Dataset entries:
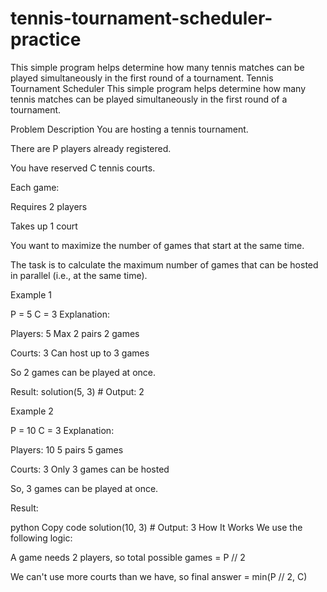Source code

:# tennis-tournament-scheduler-practice
This simple program helps determine how many tennis matches can be played simultaneously in the first round of a tournament.
Tennis Tournament Scheduler
This simple program helps determine how many tennis matches can be played simultaneously in the first round of a tournament.

 Problem Description
You are hosting a tennis tournament.

There are P players already registered.

You have reserved C tennis courts.

Each game:

Requires 2 players

Takes up 1 court

You want to maximize the number of games that start at the same time.

The task is to calculate the maximum number of games that can be hosted in parallel (i.e., at the same time).

Example 1

P = 5
C = 3
Explanation:

Players: 5 Max 2  pairs  2 games

Courts: 3  Can host up to 3 games

 So 2 games can be played at once.

Result:
solution(5, 3)  # Output: 2


Example 2

P = 10
C = 3
Explanation:

Players: 10  5 pairs 5 games

Courts: 3  Only 3 games can be hosted

 So, 3 games can be played at once.

Result:

python
Copy code
solution(10, 3)  # Output: 3
 How It Works
We use the following logic:

A game needs 2 players, so total possible games = P // 2

We can't use more courts than we have, so final answer = min(P // 2, C)

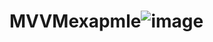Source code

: # MVVMexapmle![image](https://user-images.githubusercontent.com/70679108/178131809-3f0f1ca5-f216-4719-a171-e93b83fcdb7c.png)
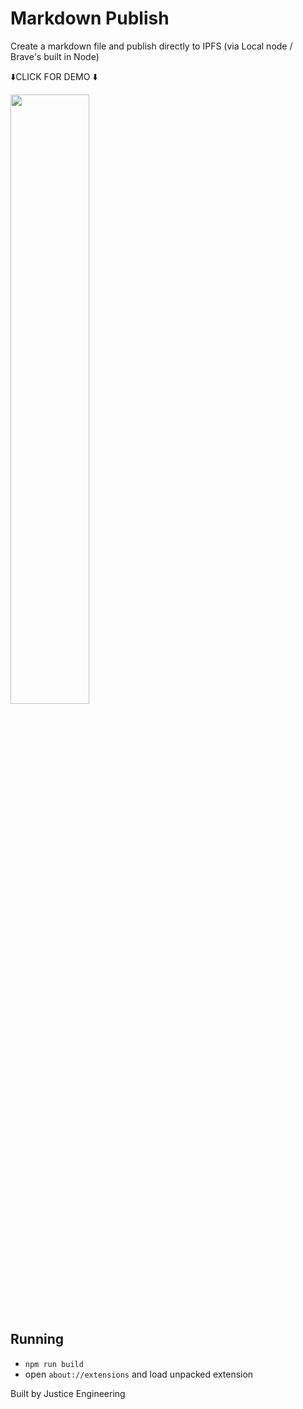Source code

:# Markdown Publish

Create a markdown file and publish directly to IPFS (via Local node / Brave's built in Node)

⬇️CLICK FOR DEMO ⬇️

[<img src="https://i.ytimg.com/vi/eVkGpwcEWUQ/maxresdefault.jpg" width="50%">](https://www.youtube.com/watch?v=eVkGpwcEWUQ "IPFS publishing flow in brave Demo")

## Running
* `npm run build`
* open `about://extensions` and load unpacked extension

Built by Justice Engineering
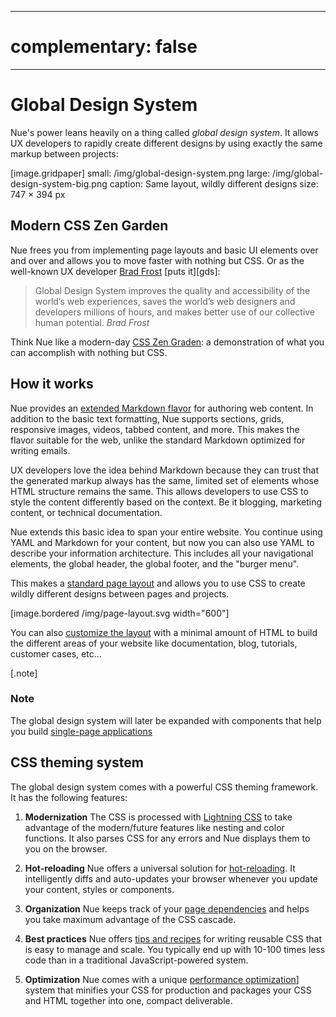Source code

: 
---
# complementary: false
---

# Global Design System
Nue's power leans heavily on a thing called _global design system_. It allows UX developers to rapidly create different designs by using exactly the same markup between projects:

[image.gridpaper]
  small: /img/global-design-system.png
  large: /img/global-design-system-big.png
  caption: Same layout, wildly different designs
  size: 747 × 394 px


## Modern CSS Zen Garden
Nue frees you from implementing page layouts and basic UI elements over and over and allows you to move faster with nothing but CSS. Or as the well-known UX developer [Brad Frost](//bradfrost.com/) [puts it][gds]:


> Global Design System improves the quality and accessibility of the world’s web experiences, saves the world’s web designers and developers millions of hours, and makes better use of our collective human potential. *Brad Frost*

Think Nue like a modern-day [CSS Zen Graden](//csszengarden.com/): a demonstration of what you can accomplish with nothing but CSS.


## How it works
Nue provides an [extended Markdown flavor](/docs/content.html) for authoring web content. In addition to the basic text formatting, Nue supports sections, grids, responsive images, videos, tabbed content, and more. This makes the flavor suitable for the web, unlike the standard Markdown optimized for writing emails.

UX developers love the idea behind Markdown because they can trust that the generated markup always has the same, limited set of elements whose HTML structure remains the same. This allows developers to use CSS to style the content differently based on the context. Be it blogging, marketing content, or technical documentation.

Nue extends this basic idea to span your entire website. You continue using YAML and Markdown for your content, but now you can also use YAML to describe your information architecture. This includes all your navigational elements, the global header, the global footer, and the "burger menu".

This makes a [standard page layout](page-layout.html) and allows you to use CSS to create wildly different designs between pages and projects.

[image.bordered /img/page-layout.svg width="600"]

You can also [customize the layout](custom-layouts.html) with a minimal amount of HTML to build the different areas of your website like documentation, blog, tutorials, customer cases, etc...


[.note]
  ### Note
  The global design system will later be expanded  with components that help you build [single-page applications](single-page-applications.html)


## CSS theming system
The global design system comes with a powerful CSS theming framework. It has the following features:


1. **Modernization** The CSS is processed with [Lightning CSS](//lightningcss.dev/) to take advantage of the modern/future features like nesting and color functions. It also parses CSS for any errors and Nue displays them to you on the browser.

2. **Hot-reloading** Nue offers a universal solution for [hot-reloading](hot-reloading.html). It intelligently diffs and auto-updates your browser whenever you update your content, styles or components.

3. **Organization** Nue keeps track of your [page dependencies](project-structure.html#page-dependencies) and helps you take maximum advantage of the CSS cascade.

4. **Best practices** Nue offers [tips and recipes](css-best-practices.html) for writing reusable CSS that is easy to manage and scale. You typically end up with 10-100 times less code than in a traditional JavaScript-powered system.

5. **Optimization** Nue comes with a unique [performance optimization](performance-optimization.html)] system that minifies your CSS for production and packages your CSS and HTML together into one, compact deliverable.
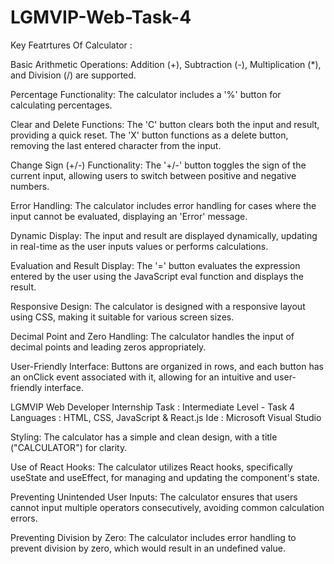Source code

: # LGMVIP-Web-Task-4
Key Featrtures Of Calculator :

Basic Arithmetic Operations: Addition (+), Subtraction (-), Multiplication (*), and Division (/) are supported.

Percentage Functionality: The calculator includes a '%' button for calculating percentages.

Clear and Delete Functions: The 'C' button clears both the input and result, providing a quick reset. The 'X' button functions as a delete button, removing the last entered character from the input.

Change Sign (+/-) Functionality: The '+/-' button toggles the sign of the current input, allowing users to switch between positive and negative numbers.

Error Handling: The calculator includes error handling for cases where the input cannot be evaluated, displaying an 'Error' message.

Dynamic Display: The input and result are displayed dynamically, updating in real-time as the user inputs values or performs calculations.

Evaluation and Result Display: The '=' button evaluates the expression entered by the user using the JavaScript eval function and displays the result.

Responsive Design: The calculator is designed with a responsive layout using CSS, making it suitable for various screen sizes.

Decimal Point and Zero Handling: The calculator handles the input of decimal points and leading zeros appropriately.

User-Friendly Interface: Buttons are organized in rows, and each button has an onClick event associated with it, allowing for an intuitive and user-friendly interface.


LGMVIP Web Developer Internship 
Task : Intermediate Level - Task 4
Languages : HTML, CSS, JavaScript & React.js
Ide : Microsoft Visual Studio 

Styling: The calculator has a simple and clean design, with a title ("CALCULATOR") for clarity.

Use of React Hooks: The calculator utilizes React hooks, specifically useState and useEffect, for managing and updating the component's state.

Preventing Unintended User Inputs: The calculator ensures that users cannot input multiple operators consecutively, avoiding common calculation errors.

Preventing Division by Zero: The calculator includes error handling to prevent division by zero, which would result in an undefined value.
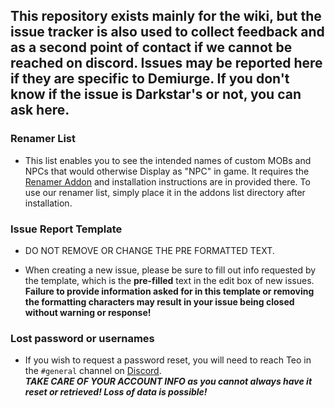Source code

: ## This repository exists mainly for the wiki, but the issue tracker is also used to collect feedback and as a second point of contact if we cannot be reached on discord. Issues may be reported here if they are specific to Demiurge. If you don't know if the issue is Darkstar's or not, you can ask here.

### Renamer List

* This list enables you to see the intended names of custom MOBs and NPCs that would otherwise Display as "NPC" in game. It requires the [Renamer Addon](https://github.com/TeoTwawki/renamer) and installation instructions are in provided there. To use our renamer list, simply place it in the addons list directory after installation.

### Issue Report Template

* DO NOT REMOVE OR CHANGE THE PRE FORMATTED TEXT.

* When creating a new issue, please be sure to fill out info requested by the template, which is the **pre-filled** text in the edit box of new issues.
<br>**Failure to provide information asked for in this template or removing the formatting characters may result in your issue being closed without warning or response!**

### Lost password or usernames

*  If you wish to request a password reset, you will need to reach Teo in the `#general` channel on [Discord](https://discord.gg/SSU3HMq).
<br>**_TAKE CARE OF YOUR ACCOUNT INFO as you cannot always have it reset or retrieved! Loss of data is possible!_**
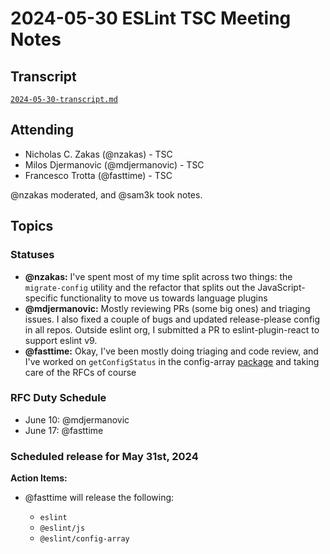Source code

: # 2024-05-30 ESLint TSC Meeting Notes

## Transcript

[`2024-05-30-transcript.md`](2024-05-30-transcript.md)

## Attending

- Nicholas C. Zakas (@nzakas) - TSC
- Milos Djermanovic (@mdjermanovic) - TSC
- Francesco Trotta (@fasttime) - TSC

@nzakas moderated, and @sam3k took notes.

## Topics

### Statuses

* **@nzakas:** I've spent most of my time split across two things: the `migrate-config` utility and the refactor that splits out the JavaScript-specific functionality to move us towards language plugins
* **@mdjermanovic:** Mostly reviewing PRs (some big ones) and triaging issues. I also fixed a couple of bugs and updated release-please config in all repos. Outside eslint org, I submitted a PR to eslint-plugin-react to support eslint v9.
* **@fasttime:** Okay, I've been mostly doing triaging and code review, and I've worked on `getConfigStatus` in the config-array [package](https://github.com/eslint/rewrite/pull/7) and taking care of the RFCs of course

### RFC Duty Schedule

* June 10: @mdjermanovic
* June 17: @fasttime

### Scheduled release for May 31st, 2024

**Action Items:**

- @fasttime will release the following:

  - `eslint`
  - `@eslint/js`
  - `@eslint/config-array`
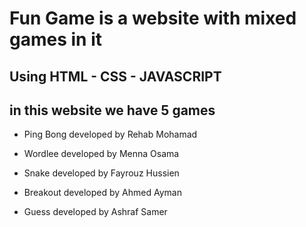 # Fun Game is a website with mixed games in it

## Using HTML - CSS - JAVASCRIPT

## in this website we have 5 games

- Ping Bong developed by Rehab Mohamad

- Wordlee developed by Menna Osama

- Snake developed by Fayrouz Hussien

- Breakout developed by Ahmed Ayman

- Guess developed by Ashraf Samer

DESCRIPTION OF THE TASK
From the line holding "You are hosting a tennis tournament." to the line holding "# Global Design System", both included, retype the entries above exactly and drop the pictures.

RESULT
You are hosting a tennis tournament.

There are P players already registered.

You have reserved C tennis courts.

Each game:

Requires 2 players

Takes up 1 court

You want to maximize the number of games that start at the same time.

The task is to calculate the maximum number of games that can be hosted in parallel (i.e., at the same time).

Example 1

P = 5
C = 3
Explanation:

Players: 5 Max 2  pairs  2 games

Courts: 3  Can host up to 3 games

 So 2 games can be played at once.

Result:
solution(5, 3)  # Output: 2


Example 2

P = 10
C = 3
Explanation:

Players: 10  5 pairs 5 games

Courts: 3  Only 3 games can be hosted

 So, 3 games can be played at once.

Result:

python
Copy code
solution(10, 3)  # Output: 3
 How It Works
We use the following logic:

A game needs 2 players, so total possible games = P // 2

We can't use more courts than we have, so final answer = min(P // 2, C)

Source code

: # MVVMexapmle![image](https://user-images.githubusercontent.com/70679108/178131809-3f0f1ca5-f216-4719-a171-e93b83fcdb7c.png)
Source code

:# Markdown Publish

Create a markdown file and publish directly to IPFS (via Local node / Brave's built in Node)

⬇️CLICK FOR DEMO ⬇️

[<img src="https://i.ytimg.com/vi/eVkGpwcEWUQ/maxresdefault.jpg" width="50%">](https://www.youtube.com/watch?v=eVkGpwcEWUQ "IPFS publishing flow in brave Demo")

## Running
* `npm run build`
* open `about://extensions` and load unpacked extension

Built by Justice Engineering
Source code

: 
---
# complementary: false
---

# Global Design System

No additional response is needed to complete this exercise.